Step 2. Supervised training - optimizer, loss, and evaluation metrics

We start with an RNN-based decoder model, whose parameters we learn in a supervised matter, using examples of (noisy codeword y, message b), via backpropagation. The goal of training is to learn a set of hyperparameters so that the decoder model generates an estimate of b from y that is closest to the ground truth b. Before we do the training, we choose optimizer , loss function, and evaluation metrics. Once these are chosen, training is made straightforward by deep learning tool kits. Summary of a model will show you how many parameters are in the decoder.

optimizer= keras.optimizers.adam(lr=learning_rate,clipnorm=1.)

#### custom evaluation metric: BER 

def errors(y_true, y_pred):

    ErrorTensor = K.not_equal(K.round(y_true), K.round(y_pred))

    return K.mean(tf.cast(ErrorTensor, tf.float32))



model.compile(optimizer=optimizer,loss='mean_squared_error', metrics=[errors])

print(model.summary())

Step 3. Supervised training

For training, we generate training examples, pairs of (noisy codeword, true message). To generate each example, we (i) generate a random bit sequence (of length step_of_history), (ii) generate convolutional coded bits using commpy, an open source, and (iii) add random noise of Signal-to-Noise Ratio SNR. Choosing the right parameters for step_of_history and SNR is critical in learning a reliable decoder. The variable k_test refers to how many bits in total will be generated.

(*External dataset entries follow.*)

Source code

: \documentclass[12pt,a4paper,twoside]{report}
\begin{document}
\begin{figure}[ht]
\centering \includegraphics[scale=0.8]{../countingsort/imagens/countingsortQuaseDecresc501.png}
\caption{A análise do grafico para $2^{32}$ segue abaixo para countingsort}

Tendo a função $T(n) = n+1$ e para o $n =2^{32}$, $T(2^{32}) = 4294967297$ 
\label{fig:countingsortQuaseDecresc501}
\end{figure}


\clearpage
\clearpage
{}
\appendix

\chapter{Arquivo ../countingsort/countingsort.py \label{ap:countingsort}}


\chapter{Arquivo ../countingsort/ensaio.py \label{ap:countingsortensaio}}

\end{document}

#### Generate pairs of (noisy codwords, true message sequence)

noisy_codewords, true_messages, _ = generate_examples(k_test=k, step_of_history=200, SNR=0)

The actual training is done with one line of code.

#### Train using the pre-defined optimizer and loss function 

model.fit(x=noisy_codewords, y=true_messages, batch_size=train_batch_size,

                callbacks=[change_lr],

                epochs=num_epoch, validation_split=0.1)

Step 4. Test on various SNRs

We test the decoder on various SNRs, from 0 to 6dB.

TestSNRS = np.linspace(0, 6, 7, dtype = 'float32')

for idx in range(0,SNR_points):

    TestSNR = TestSNRS[idx] 

    noisy_codewords, true_messages, target = generate_examples(k_test=k_test,step_of_history=step_of_history,SNR=TestSNR) 

    estimated_message_bits = np.round(model.predict(noisy_codewords, batch_size=test_batch_size))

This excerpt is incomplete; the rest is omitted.